### Task brief:
Repeat the listing below word for word, stopping after the line that contains "and project contracts.</span></span>".

╭─ Data under study

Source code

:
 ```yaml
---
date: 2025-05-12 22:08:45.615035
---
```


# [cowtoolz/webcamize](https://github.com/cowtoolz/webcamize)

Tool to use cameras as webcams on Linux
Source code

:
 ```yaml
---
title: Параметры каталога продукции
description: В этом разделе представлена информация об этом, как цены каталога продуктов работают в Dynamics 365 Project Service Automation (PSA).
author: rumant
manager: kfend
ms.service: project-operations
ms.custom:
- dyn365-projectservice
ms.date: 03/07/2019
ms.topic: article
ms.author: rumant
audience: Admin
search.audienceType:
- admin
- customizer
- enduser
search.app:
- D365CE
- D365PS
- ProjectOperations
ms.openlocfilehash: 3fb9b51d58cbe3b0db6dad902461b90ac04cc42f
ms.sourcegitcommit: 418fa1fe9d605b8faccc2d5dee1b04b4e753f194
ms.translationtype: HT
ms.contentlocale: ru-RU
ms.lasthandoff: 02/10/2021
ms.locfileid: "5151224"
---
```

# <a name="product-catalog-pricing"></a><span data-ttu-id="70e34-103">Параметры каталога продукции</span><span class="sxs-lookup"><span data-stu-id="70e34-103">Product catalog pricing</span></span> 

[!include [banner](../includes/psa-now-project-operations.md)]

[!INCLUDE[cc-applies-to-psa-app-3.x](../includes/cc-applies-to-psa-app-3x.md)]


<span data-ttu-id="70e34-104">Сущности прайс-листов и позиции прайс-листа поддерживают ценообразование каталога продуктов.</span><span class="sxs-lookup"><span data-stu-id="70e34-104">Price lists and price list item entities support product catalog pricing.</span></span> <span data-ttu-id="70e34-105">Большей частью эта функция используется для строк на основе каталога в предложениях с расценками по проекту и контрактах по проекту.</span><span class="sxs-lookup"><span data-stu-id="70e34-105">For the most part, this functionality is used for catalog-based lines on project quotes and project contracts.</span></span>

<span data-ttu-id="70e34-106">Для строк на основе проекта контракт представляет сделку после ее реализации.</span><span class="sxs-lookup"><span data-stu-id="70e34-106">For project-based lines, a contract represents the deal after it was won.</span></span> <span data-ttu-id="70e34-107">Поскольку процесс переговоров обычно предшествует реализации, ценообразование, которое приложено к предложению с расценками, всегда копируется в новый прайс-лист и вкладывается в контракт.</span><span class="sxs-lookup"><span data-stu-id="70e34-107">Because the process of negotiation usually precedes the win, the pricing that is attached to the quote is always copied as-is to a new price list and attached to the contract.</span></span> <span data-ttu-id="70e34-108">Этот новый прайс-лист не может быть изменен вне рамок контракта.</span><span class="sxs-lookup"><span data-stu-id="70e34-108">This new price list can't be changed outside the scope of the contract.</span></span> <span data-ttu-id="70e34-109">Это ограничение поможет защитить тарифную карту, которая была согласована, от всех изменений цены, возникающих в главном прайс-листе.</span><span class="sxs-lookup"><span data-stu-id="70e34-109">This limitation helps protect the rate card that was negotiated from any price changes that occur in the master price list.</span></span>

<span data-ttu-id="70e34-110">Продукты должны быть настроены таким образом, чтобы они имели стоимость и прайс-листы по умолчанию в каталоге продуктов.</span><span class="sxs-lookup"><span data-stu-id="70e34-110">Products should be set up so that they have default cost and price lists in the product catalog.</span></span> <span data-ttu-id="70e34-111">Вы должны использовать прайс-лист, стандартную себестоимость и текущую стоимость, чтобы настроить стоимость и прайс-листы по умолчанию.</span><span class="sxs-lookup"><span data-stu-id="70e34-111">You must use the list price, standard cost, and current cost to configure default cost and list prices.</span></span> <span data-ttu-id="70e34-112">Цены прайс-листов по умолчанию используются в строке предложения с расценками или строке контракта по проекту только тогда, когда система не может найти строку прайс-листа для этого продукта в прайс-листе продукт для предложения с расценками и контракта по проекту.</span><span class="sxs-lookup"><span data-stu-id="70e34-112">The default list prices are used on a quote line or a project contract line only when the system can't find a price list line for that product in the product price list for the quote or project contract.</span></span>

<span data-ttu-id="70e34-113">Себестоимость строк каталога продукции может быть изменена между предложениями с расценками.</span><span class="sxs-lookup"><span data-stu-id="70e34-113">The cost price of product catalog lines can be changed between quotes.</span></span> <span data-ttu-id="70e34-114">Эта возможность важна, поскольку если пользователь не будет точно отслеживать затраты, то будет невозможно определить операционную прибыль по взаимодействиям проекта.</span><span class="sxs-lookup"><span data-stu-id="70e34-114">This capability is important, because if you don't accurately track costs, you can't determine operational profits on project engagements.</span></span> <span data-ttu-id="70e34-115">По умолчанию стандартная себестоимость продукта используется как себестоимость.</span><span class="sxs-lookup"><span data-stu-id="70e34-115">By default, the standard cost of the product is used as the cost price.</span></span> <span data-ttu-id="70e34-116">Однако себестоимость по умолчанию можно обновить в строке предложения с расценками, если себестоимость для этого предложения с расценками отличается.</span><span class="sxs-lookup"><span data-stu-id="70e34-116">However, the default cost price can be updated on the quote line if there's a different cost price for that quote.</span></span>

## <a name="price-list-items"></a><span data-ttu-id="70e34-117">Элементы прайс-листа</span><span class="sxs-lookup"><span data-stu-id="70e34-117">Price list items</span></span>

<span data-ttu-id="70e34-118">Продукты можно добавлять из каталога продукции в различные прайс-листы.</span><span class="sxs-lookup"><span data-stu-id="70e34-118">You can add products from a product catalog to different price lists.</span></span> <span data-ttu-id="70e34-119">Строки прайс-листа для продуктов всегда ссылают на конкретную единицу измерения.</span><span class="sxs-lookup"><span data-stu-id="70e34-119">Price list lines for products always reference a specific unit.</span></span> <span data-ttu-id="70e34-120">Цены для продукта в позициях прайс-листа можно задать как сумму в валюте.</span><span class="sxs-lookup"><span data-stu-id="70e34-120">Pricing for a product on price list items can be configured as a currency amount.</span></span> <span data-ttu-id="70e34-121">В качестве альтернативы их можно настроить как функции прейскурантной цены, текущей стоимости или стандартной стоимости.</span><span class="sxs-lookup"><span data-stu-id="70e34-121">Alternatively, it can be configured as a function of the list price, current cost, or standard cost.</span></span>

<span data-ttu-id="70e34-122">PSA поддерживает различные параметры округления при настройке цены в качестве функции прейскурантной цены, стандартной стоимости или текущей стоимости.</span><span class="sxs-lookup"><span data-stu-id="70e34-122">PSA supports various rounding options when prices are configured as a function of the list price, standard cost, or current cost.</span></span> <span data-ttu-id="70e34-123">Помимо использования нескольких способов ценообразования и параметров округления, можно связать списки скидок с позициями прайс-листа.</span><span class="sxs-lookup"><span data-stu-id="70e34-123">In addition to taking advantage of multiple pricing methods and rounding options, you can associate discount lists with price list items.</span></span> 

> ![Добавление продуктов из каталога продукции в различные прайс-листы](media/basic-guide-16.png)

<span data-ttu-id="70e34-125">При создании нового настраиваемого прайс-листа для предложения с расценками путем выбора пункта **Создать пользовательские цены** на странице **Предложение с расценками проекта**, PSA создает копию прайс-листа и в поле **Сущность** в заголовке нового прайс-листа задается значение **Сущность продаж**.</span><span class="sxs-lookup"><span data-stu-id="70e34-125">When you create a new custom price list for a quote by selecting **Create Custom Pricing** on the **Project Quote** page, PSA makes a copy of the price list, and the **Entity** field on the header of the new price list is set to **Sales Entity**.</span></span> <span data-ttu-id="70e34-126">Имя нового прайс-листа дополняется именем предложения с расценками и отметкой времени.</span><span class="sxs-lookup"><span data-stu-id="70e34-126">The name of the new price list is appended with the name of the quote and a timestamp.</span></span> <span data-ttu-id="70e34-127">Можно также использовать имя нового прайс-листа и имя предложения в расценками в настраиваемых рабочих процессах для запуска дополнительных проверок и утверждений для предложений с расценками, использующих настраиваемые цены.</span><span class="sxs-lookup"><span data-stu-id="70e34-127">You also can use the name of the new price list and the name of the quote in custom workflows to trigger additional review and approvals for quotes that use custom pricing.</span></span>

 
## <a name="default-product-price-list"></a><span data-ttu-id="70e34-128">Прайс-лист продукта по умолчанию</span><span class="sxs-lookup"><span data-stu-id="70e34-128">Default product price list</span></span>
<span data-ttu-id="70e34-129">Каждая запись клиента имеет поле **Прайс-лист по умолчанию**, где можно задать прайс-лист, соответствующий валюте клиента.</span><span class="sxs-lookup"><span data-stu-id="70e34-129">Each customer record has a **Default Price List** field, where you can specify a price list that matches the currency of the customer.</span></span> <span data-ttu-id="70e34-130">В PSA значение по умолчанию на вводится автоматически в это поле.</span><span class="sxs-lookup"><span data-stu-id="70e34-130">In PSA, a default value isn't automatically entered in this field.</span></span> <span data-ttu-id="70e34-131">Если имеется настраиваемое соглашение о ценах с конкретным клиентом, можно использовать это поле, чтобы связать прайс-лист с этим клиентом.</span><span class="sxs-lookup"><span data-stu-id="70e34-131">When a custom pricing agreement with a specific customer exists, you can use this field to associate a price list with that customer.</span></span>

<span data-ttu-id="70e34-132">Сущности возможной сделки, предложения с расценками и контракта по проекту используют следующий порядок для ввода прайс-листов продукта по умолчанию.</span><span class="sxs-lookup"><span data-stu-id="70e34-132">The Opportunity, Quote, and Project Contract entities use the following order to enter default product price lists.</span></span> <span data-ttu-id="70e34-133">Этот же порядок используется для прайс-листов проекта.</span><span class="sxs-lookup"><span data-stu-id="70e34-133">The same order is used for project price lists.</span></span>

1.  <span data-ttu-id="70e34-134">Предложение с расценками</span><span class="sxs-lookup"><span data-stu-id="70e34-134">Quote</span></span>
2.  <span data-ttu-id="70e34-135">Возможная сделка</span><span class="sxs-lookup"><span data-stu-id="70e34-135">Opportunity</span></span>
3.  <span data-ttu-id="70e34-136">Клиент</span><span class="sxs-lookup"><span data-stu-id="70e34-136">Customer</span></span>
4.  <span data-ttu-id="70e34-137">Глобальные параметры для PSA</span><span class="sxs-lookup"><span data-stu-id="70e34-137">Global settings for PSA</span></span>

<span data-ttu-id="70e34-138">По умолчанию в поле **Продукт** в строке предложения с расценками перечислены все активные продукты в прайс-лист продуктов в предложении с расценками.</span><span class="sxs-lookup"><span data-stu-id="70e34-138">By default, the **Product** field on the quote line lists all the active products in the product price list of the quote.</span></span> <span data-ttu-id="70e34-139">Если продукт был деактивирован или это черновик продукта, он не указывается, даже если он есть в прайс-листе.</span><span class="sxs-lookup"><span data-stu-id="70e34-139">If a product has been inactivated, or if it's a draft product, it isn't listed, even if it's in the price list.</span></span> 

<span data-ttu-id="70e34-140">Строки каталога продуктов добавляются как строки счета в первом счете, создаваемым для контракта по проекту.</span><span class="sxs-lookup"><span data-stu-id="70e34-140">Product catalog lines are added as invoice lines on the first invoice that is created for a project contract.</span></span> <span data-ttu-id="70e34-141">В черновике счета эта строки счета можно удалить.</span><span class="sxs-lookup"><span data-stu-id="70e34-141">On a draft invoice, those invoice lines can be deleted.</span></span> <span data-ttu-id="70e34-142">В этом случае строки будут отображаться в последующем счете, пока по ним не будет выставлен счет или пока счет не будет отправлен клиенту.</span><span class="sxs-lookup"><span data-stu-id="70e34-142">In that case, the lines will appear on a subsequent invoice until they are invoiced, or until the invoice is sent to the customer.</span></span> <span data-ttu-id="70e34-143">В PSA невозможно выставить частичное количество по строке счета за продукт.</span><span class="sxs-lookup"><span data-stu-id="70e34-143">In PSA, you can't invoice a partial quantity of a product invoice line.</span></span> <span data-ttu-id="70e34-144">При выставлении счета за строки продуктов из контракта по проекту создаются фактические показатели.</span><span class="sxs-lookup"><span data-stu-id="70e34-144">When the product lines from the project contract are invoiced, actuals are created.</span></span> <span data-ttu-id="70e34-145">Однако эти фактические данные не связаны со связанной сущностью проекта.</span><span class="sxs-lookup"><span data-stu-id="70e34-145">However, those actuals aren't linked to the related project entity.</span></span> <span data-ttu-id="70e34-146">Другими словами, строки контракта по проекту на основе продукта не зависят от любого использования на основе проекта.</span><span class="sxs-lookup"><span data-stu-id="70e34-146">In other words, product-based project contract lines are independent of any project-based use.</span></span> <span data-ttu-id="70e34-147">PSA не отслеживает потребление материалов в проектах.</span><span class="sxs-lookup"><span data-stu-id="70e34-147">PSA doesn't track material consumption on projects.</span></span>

╰─

### Result:
Source code

:
 ```yaml
---
date: 2025-05-12 22:08:45.615035
---
```


# [cowtoolz/webcamize](https://github.com/cowtoolz/webcamize)

Tool to use cameras as webcams on Linux
Source code

:
 ```yaml
---
title: Параметры каталога продукции
description: В этом разделе представлена информация об этом, как цены каталога продуктов работают в Dynamics 365 Project Service Automation (PSA).
author: rumant
manager: kfend
ms.service: project-operations
ms.custom:
- dyn365-projectservice
ms.date: 03/07/2019
ms.topic: article
ms.author: rumant
audience: Admin
search.audienceType:
- admin
- customizer
- enduser
search.app:
- D365CE
- D365PS
- ProjectOperations
ms.openlocfilehash: 3fb9b51d58cbe3b0db6dad902461b90ac04cc42f
ms.sourcegitcommit: 418fa1fe9d605b8faccc2d5dee1b04b4e753f194
ms.translationtype: HT
ms.contentlocale: ru-RU
ms.lasthandoff: 02/10/2021
ms.locfileid: "5151224"
---
```

# <a name="product-catalog-pricing"></a><span data-ttu-id="70e34-103">Параметры каталога продукции</span><span class="sxs-lookup"><span data-stu-id="70e34-103">Product catalog pricing</span></span> 

[!include [banner](../includes/psa-now-project-operations.md)]

[!INCLUDE[cc-applies-to-psa-app-3.x](../includes/cc-applies-to-psa-app-3x.md)]


<span data-ttu-id="70e34-104">Сущности прайс-листов и позиции прайс-листа поддерживают ценообразование каталога продуктов.</span><span class="sxs-lookup"><span data-stu-id="70e34-104">Price lists and price list item entities support product catalog pricing.</span></span> <span data-ttu-id="70e34-105">Большей частью эта функция используется для строк на основе каталога в предложениях с расценками по проекту и контрактах по проекту.</span><span class="sxs-lookup"><span data-stu-id="70e34-105">For the most part, this functionality is used for catalog-based lines on project quotes and project contracts.</span></span>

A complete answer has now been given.